Find the string "same" in the data, then copy every line where it is found.

%%

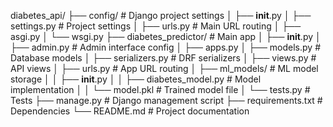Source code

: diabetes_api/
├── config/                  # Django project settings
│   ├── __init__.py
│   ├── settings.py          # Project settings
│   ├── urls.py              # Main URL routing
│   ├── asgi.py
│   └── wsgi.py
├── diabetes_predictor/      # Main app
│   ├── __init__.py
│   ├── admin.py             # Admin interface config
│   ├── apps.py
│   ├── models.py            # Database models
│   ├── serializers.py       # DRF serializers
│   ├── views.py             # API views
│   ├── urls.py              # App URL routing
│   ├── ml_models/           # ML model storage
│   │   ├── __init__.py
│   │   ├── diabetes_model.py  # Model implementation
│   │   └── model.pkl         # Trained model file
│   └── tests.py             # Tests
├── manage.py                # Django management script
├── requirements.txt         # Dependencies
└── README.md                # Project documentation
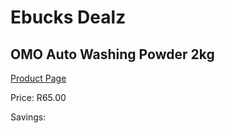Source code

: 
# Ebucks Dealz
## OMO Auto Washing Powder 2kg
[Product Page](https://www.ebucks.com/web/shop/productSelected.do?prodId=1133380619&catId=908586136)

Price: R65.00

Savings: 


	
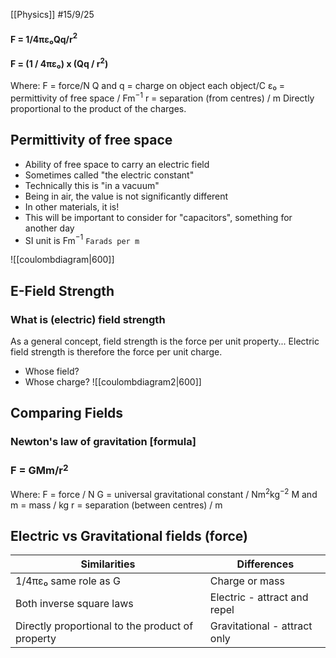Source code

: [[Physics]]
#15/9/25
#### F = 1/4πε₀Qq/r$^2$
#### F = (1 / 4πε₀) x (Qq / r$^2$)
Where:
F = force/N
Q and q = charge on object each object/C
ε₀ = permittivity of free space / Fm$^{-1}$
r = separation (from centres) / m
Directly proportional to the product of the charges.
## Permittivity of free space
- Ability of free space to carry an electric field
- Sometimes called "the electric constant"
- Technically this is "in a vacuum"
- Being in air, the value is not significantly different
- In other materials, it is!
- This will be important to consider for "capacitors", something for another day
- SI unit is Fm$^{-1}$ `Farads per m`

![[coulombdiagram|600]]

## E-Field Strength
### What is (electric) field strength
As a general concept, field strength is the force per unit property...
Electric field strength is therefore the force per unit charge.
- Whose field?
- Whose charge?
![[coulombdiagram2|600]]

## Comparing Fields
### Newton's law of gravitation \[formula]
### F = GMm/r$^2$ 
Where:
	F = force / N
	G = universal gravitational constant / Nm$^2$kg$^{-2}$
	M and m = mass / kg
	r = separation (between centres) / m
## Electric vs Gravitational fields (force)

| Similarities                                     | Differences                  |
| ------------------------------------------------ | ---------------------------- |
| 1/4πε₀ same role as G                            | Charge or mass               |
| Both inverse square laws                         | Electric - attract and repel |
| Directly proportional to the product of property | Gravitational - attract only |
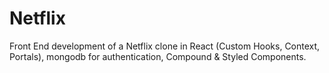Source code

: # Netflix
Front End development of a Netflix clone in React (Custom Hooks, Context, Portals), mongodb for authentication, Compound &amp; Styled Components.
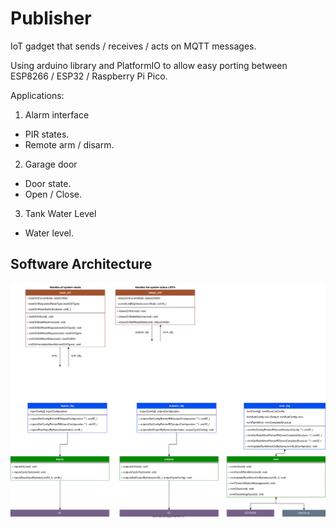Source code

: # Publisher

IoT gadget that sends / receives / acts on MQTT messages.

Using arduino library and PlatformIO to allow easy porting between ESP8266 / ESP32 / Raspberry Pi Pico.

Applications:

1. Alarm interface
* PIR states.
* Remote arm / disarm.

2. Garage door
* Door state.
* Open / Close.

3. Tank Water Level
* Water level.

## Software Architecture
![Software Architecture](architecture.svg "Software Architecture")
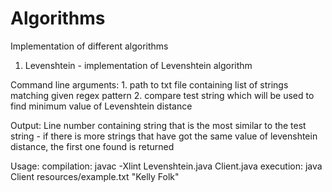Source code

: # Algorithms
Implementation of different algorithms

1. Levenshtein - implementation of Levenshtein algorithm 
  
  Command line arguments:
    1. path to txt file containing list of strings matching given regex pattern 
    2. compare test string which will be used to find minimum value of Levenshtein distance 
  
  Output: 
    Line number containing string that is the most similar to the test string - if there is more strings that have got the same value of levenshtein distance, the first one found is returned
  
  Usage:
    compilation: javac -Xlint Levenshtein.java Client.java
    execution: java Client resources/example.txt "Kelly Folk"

%%

→ **REPLY**
| 1/4πε₀ same role as G                            | Charge or mass               |
    Line number containing string that is the most similar to the test string - if there is more strings that have got the same value of levenshtein distance, the first one found is returned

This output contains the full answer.